Reporte completo
Publicado: 28 abril 2026

Technology Convergence: The New Logic for Competitive Advantage

Preface

| Aiman Ezzat, Chief Executive Officer, Capgemini

| Jeremy Jurgens, Managing Director, Centre for Frontier Technologies and Innovation, World Economic Forum

| Cathy Li, Head, Centre for AI Excellence; Member of the Executive Committee, World Economic Forum

In the first year of the Technology Convergence Report, we brought to the fore a foundational phenomenon of this era, highlighting the breakthrough innovation increasingly arising from the meeting of multiple technological domains rather than from advances within any single field. Its Tech Maturity Index illustrated how today’s eight most-impactful technology domains follow their own development trajectories, eventually reaching inflection points where meaningful combinations become possible. Artificial intelligence (AI) begins to augment robotics in new ways, biotechnology draws power from computational modelling, and advances in materials science open pathways for next-generation energy systems.

This insight, while valuable, leaves the most consequential question unanswered: how do organizations scale convergent technology into widespread adoption and impact?

Creating a novel combination of technologies is an important milestone, yet history reminds us that technical achievement alone does not guarantee real-world impact. Electric vehicles (EVs) emerged as early as the late 19th century, but their adoption stalled for decades. This was not only due to immature battery technology, but also the fact that there was no ecosystem to support manufacturing, charging and maintenance for everyday use.

The pressure to scale EVs has risen in recent decades, as fuel prices and concerns about energy security and emissions have grown. The companies that finally broke through were the ones that learned how to orchestrate the ecosystem, building charging networks, securing materials supply, partnering with battery innovators and leveraging government incentives. The difference was not due to technical brilliance alone, but to coordination of the ecosystem so that key constraints were removed without creating new ones that were just as severe. As a technology scales, it pulls a new ecosystem into place, and the sources of value shift with that change. Today, the source of value for vehicles has expanded beyond traditional combustion to include software, energy services and connected capabilities.

This understanding of innovation, enriched by the World Economic Forum’s global multistakeholder perspective and Capgemini’s practical experience, shaped this year’s technology convergence report. What you hold is not a static report but a working system. The 3C Framework and Maturity Index continue to pinpoint where meaningful technology intersections emerge. Five industry examples reveal how these combinations reconfigure value chains and redistribute competitive advantage. This report translates insight into operational practice. Each component reinforces the others. Together, they show how organizations have harnessed convergence to move from promising solutions to durable impact.
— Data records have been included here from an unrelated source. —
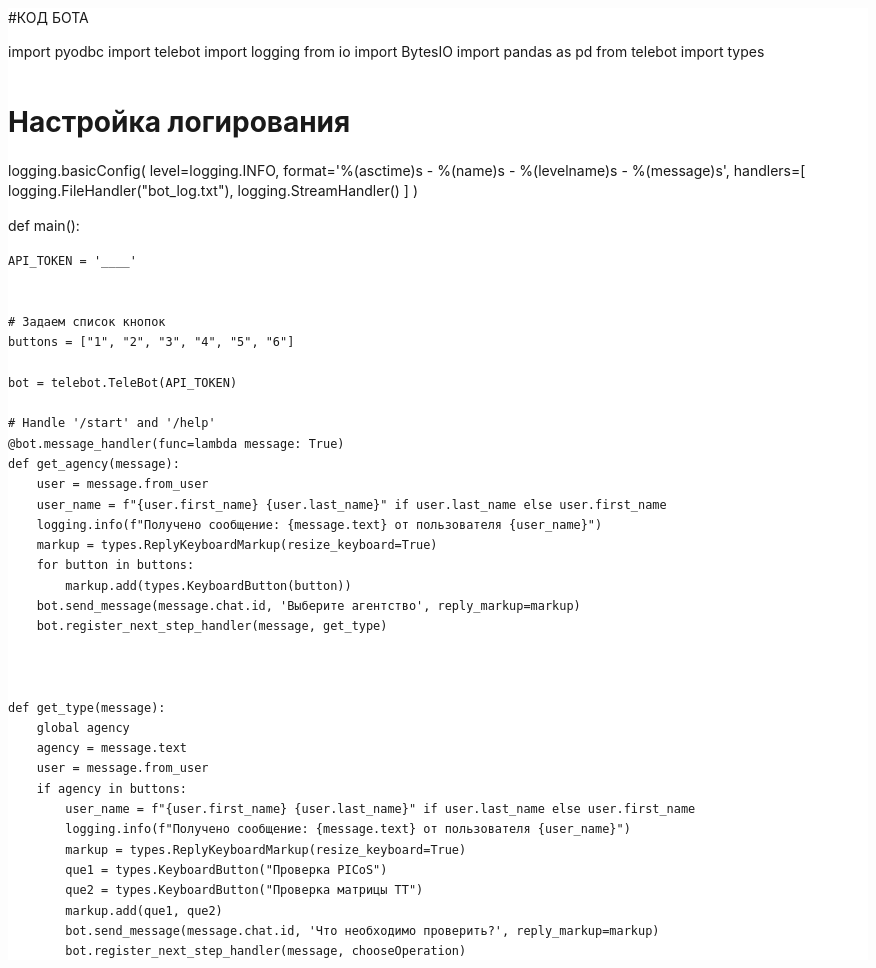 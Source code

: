 #КОД БОТА 

import pyodbc
import telebot
import logging
from io import BytesIO
import pandas as pd
from telebot import types

# Настройка логирования
logging.basicConfig(
    level=logging.INFO,
    format='%(asctime)s - %(name)s - %(levelname)s - %(message)s',
    handlers=[
        logging.FileHandler("bot_log.txt"),
        logging.StreamHandler()
    ]
)


def main():

    API_TOKEN = '____'


    # Задаем список кнопок
    buttons = ["1", "2", "3", "4", "5", "6"]

    bot = telebot.TeleBot(API_TOKEN)

    # Handle '/start' and '/help'
    @bot.message_handler(func=lambda message: True)
    def get_agency(message):
        user = message.from_user
        user_name = f"{user.first_name} {user.last_name}" if user.last_name else user.first_name
        logging.info(f"Получено сообщение: {message.text} от пользователя {user_name}")
        markup = types.ReplyKeyboardMarkup(resize_keyboard=True)
        for button in buttons:
            markup.add(types.KeyboardButton(button))
        bot.send_message(message.chat.id, 'Выберите агентство', reply_markup=markup)
        bot.register_next_step_handler(message, get_type)



    def get_type(message):
        global agency
        agency = message.text
        user = message.from_user
        if agency in buttons:
            user_name = f"{user.first_name} {user.last_name}" if user.last_name else user.first_name
            logging.info(f"Получено сообщение: {message.text} от пользователя {user_name}")
            markup = types.ReplyKeyboardMarkup(resize_keyboard=True)
            que1 = types.KeyboardButton("Проверка PICoS")
            que2 = types.KeyboardButton("Проверка матрицы ТТ")
            markup.add(que1, que2)
            bot.send_message(message.chat.id, 'Что необходимо проверить?', reply_markup=markup)
            bot.register_next_step_handler(message, chooseOperation)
Using this guide well demands adaptation to the context, commitment over long time horizons and resilience when conditions shift. Convergent innovation does not unfold on a predictable schedule. It rewards those who stay the course.

This is one point in an ongoing conversation. Technologies will mature. Examples will evolve. The mental models captured here are meant to remain relevant. We invite you to engage with these ideas, test them against your experience and contribute to the shared work of scaling the innovations that will shape what comes next.